Public finances continue to outperform expectations – EY ITEM Club comments

Martin Beck, Chief Economic Advisor to the EY ITEM Club, reacts to the latest public finances data.

Related topics Growth
  • The final set of public finances data before the Spring Budget saw the Government achieve a smaller surplus than in January 2022, but one that was much higher than the OBR's forecast. The better-than-expected performance was mainly due to stronger tax revenues.

  • The extent to which the OBR deems the improvement in tax revenues to be structural is uncertain, and there’s a question mark over how it will adjust its estimates of the economy’s potential output growth in next month’s Budget. Therefore, better borrowing figures may not translate into more fiscal headroom for the Government. 

Martin Beck, chief economic advisor to the EY ITEM Club, says: “The public finances were in surplus on the public sector net borrowing measure to the tune of £5.4bn in January. This was £7.1bn lower than a year earlier but £5bn higher than the OBR forecast. The year-on-year deterioration was largely a function of the cost of support programmes to help households and businesses pay their energy bills, although the steep fall in wholesale energy prices during January meant the cost last month was lower than expected. However, the main cause of the better performance relative to the OBR's forecast was the strength of tax revenues, which have held up impressively in the face of weak economic activity. Self-assessment income tax revenues were particularly strong in January, rising 33% year-on-year. Borrowing is expected to come in well below the OBR's full year forecast of £177bn.

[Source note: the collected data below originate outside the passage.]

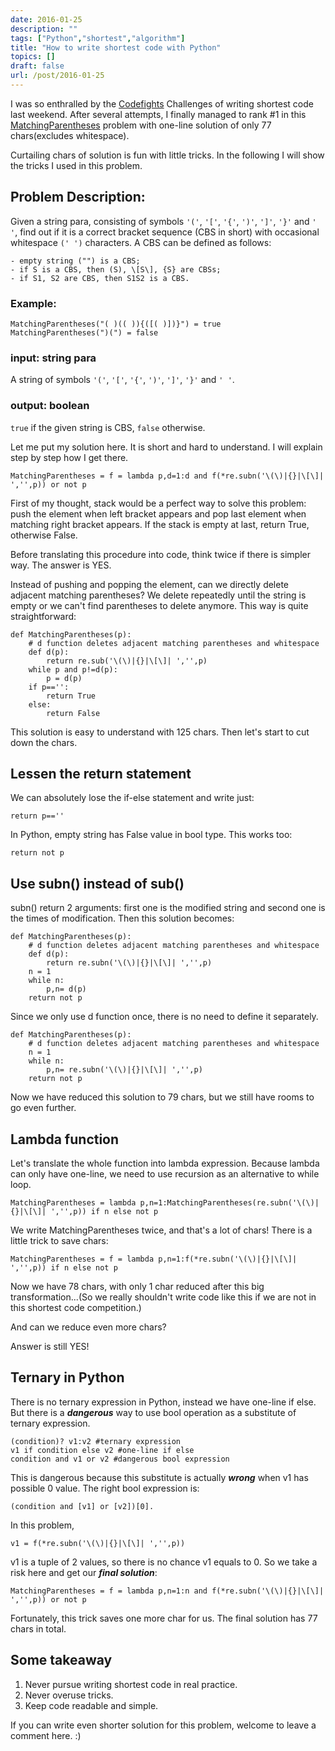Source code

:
 ```yaml
---
date: 2016-01-25
description: ""
tags: ["Python","shortest","algorithm"]
title: "How to write shortest code with Python"
topics: []
draft: false
url: /post/2016-01-25
---
```


I was so enthralled by the [Codefights](https://codefights.com) Challenges of writing shortest code last weekend. After several attempts, I finally managed to rank #1 in this [MatchingParentheses](https://codefights.com/challenge/vjxo2WFyex6a85BrH) problem with one-line solution of only 77 chars(excludes whitespace).

Curtailing chars of solution is fun with little tricks. In the following I will show the tricks I used in this problem.

## Problem Description:

Given a string para, consisting of symbols `'('`, `'['`, `'{'`, `')'`, `']'`, `'}'` and `' '`, find out if it is a correct bracket sequence (CBS in short) with occasional whitespace `(' ')` characters. A CBS can be defined as follows:

    - empty string ("") is a CBS;
    - if S is a CBS, then (S), \[S\], {S} are CBSs;
    - if S1, S2 are CBS, then S1S2 is a CBS.

### Example:
    MatchingParentheses("( )(( )){([( )])}") = true
    MatchingParentheses(")(") = false

### input: string para
A string of symbols  `'('`, `'['`, `'{'`, `')'`, `']'`, `'}'` and `' '`.

### output: boolean
`true` if the given string is CBS, `false` otherwise.

Let me put my solution here. It is short and hard to understand. I will explain step by step how I get there.

    MatchingParentheses = f = lambda p,d=1:d and f(*re.subn('\(\)|{}|\[\]| ','',p)) or not p

First of my thought, stack would be a perfect way to solve this problem: push the element when left bracket appears and pop last element when matching right bracket appears. If the stack is empty at last, return True, otherwise False.

Before translating this procedure into code, think twice if there is simpler way. The answer is YES.

Instead of pushing and popping the element, can we directly delete adjacent matching parentheses? We delete repeatedly until the string is empty or we can't find parentheses to delete anymore. This way is quite straightforward:

    def MatchingParentheses(p):
        # d function deletes adjacent matching parentheses and whitespace
        def d(p):
            return re.sub('\(\)|{}|\[\]| ','',p)
        while p and p!=d(p):
            p = d(p)
        if p=='':
            return True
        else:
            return False

This solution is easy to understand with 125 chars. Then let's start to cut down the chars. 

## Lessen the return statement

We can absolutely lose the if-else statement and write just:

    return p==''

In Python, empty string has False value in bool type. This works too:

    return not p

## Use subn() instead of sub()

subn() return 2 arguments: first one is the modified string and second one is the times of modification. Then this solution becomes:

    def MatchingParentheses(p):
        # d function deletes adjacent matching parentheses and whitespace
        def d(p):
            return re.subn('\(\)|{}|\[\]| ','',p)
        n = 1
        while n:
            p,n= d(p)
        return not p

Since we only use d function once, there is no need to define it separately.

    def MatchingParentheses(p):
        # d function deletes adjacent matching parentheses and whitespace
        n = 1
        while n:
            p,n= re.subn('\(\)|{}|\[\]| ','',p)
        return not p

Now we have reduced this solution to 79 chars, but we still have rooms to go even further.

## Lambda function

Let's translate the whole function into lambda expression. Because lambda can only have one-line, we need to use recursion as an alternative to while loop.

    MatchingParentheses = lambda p,n=1:MatchingParentheses(re.subn('\(\)|{}|\[\]| ','',p)) if n else not p

We write MatchingParentheses twice, and that's a lot of chars! There is a little trick to save chars:

    MatchingParentheses = f = lambda p,n=1:f(*re.subn('\(\)|{}|\[\]| ','',p)) if n else not p

Now we have 78 chars, with only 1 char reduced after this big transformation...(So we really shouldn't write code like this if we are not in this shortest code competition.)

And can we reduce even more chars?

Answer is still YES!

## Ternary in Python

There is no ternary expression in Python, instead we have one-line if else. But there is a ***dangerous*** way to use bool operation as a substitute of ternary expression. 
    
    (condition)? v1:v2 #ternary expression
    v1 if condition else v2 #one-line if else
    condition and v1 or v2 #dangerous bool expression

This is dangerous because this substitute is actually ***wrong*** when v1 has possible 0 value. The right bool expression is: 

    (condition and [v1] or [v2])[0]. 

In this problem,

    v1 = f(*re.subn('\(\)|{}|\[\]| ','',p))

v1 is a tuple of 2 values, so there is no chance v1 equals to 0. So we take a risk here and get our ***final solution***:

    MatchingParentheses = f = lambda p,n=1:n and f(*re.subn('\(\)|{}|\[\]| ','',p)) or not p

Fortunately, this trick saves one more char for us. The final solution has 77 chars in total.

## Some takeaway

1. Never pursue writing shortest code in real practice.
2. Never overuse tricks.
3. Keep code readable and simple.

If you can write even shorter solution for this problem, welcome to leave a comment here. :)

“The EY ITEM Club thinks there's a good chance that the Government will abandon its plan to increase the energy price guarantee by £500 in April. Not only has the cost of subsiding bills declined, but wholesale energy prices have fallen so much that under current proposals average bills would rise £500 in April, only to fall by £700 or more in July.

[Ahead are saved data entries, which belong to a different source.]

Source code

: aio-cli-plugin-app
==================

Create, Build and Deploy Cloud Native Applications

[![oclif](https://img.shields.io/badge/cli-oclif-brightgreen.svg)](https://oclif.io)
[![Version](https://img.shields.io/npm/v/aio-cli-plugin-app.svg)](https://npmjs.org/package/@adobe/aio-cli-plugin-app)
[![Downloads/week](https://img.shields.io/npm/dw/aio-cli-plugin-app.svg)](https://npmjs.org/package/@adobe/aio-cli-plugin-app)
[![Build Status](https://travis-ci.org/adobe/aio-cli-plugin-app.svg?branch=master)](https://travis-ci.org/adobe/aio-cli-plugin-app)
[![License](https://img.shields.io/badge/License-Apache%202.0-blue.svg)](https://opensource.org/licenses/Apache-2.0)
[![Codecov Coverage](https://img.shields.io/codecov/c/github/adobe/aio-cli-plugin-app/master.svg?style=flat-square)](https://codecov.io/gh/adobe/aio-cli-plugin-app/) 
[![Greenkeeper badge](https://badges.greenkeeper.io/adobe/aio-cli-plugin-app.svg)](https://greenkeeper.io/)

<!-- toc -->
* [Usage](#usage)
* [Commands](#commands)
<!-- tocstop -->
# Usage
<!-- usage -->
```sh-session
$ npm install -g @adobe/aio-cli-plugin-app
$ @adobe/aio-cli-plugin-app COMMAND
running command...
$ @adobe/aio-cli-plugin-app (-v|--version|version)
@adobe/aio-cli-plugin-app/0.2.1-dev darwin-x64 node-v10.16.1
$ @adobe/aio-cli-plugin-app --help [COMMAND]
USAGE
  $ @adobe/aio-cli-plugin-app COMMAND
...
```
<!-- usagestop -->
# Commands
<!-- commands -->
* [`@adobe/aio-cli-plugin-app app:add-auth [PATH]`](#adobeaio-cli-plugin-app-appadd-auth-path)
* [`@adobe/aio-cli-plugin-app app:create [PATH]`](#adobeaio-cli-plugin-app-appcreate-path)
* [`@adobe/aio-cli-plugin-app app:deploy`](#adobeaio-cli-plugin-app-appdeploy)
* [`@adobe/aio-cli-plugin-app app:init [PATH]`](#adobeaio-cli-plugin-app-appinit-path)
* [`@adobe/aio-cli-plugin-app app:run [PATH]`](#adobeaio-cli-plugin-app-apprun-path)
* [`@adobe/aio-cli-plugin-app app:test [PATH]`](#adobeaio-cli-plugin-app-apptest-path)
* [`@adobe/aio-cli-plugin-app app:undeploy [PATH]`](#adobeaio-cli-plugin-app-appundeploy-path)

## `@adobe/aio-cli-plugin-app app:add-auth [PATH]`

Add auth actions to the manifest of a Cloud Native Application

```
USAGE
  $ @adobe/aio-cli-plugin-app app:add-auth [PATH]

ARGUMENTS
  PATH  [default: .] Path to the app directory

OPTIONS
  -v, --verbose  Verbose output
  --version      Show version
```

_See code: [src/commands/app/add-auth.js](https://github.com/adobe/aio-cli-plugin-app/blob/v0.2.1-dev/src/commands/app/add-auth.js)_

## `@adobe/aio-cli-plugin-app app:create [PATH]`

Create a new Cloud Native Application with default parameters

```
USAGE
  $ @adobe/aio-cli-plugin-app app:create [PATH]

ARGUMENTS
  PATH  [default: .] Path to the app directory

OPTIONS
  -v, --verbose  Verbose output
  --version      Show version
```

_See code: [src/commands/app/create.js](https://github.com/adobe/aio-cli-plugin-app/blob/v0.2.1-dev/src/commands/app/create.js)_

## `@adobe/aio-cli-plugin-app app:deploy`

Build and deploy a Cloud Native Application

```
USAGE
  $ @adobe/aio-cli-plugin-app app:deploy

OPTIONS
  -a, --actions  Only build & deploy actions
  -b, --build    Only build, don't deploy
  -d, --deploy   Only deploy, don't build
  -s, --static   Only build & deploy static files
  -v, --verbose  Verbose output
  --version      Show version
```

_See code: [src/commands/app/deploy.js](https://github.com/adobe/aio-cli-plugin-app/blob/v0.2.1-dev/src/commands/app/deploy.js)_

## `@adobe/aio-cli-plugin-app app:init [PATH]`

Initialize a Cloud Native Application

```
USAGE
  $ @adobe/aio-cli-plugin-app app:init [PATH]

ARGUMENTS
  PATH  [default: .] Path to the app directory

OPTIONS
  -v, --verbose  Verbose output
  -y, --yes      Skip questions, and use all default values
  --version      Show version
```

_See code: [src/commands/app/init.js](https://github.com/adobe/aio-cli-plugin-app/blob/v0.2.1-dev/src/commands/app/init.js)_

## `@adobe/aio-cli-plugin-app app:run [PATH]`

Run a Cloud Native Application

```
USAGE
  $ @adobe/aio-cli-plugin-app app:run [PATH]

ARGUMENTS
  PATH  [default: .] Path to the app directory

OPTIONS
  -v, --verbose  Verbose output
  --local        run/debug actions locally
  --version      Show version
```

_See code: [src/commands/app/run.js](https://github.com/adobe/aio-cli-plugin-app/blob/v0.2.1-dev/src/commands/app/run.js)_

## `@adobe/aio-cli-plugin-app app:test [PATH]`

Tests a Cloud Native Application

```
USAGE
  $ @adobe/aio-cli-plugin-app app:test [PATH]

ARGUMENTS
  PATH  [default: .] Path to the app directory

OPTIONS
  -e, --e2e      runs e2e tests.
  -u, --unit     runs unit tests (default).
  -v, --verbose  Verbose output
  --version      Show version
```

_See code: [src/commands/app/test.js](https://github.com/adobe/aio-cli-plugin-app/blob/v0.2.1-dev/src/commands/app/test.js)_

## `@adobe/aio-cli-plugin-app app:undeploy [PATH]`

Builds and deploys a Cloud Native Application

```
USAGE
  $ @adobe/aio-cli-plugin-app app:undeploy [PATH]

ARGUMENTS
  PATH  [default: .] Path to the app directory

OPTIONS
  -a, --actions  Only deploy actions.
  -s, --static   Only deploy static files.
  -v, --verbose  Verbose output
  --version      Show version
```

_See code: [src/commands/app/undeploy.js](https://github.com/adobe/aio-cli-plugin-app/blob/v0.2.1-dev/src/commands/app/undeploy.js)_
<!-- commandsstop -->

“Whether there will be broader changes in the fiscal stance largely depends on whether the OBR deems stronger-than-expected tax revenues to be a structural or cyclical phenomenon. It’s been speculated that the OBR will downgrade its estimates of potential growth, although that jars with business investment and migration both being much stronger than the OBR expected, and the boost to the economy’s supply-side from less expensive energy. If the OBR does take a more downbeat view, any major change of direction in the Budget on 15 March is unlikely. In that case, the Budget would likely see the normal small-scale giveaways – including making the temporary fuel duty cut permanent – but more major policy changes are likely to be deferred until at least the autumn.”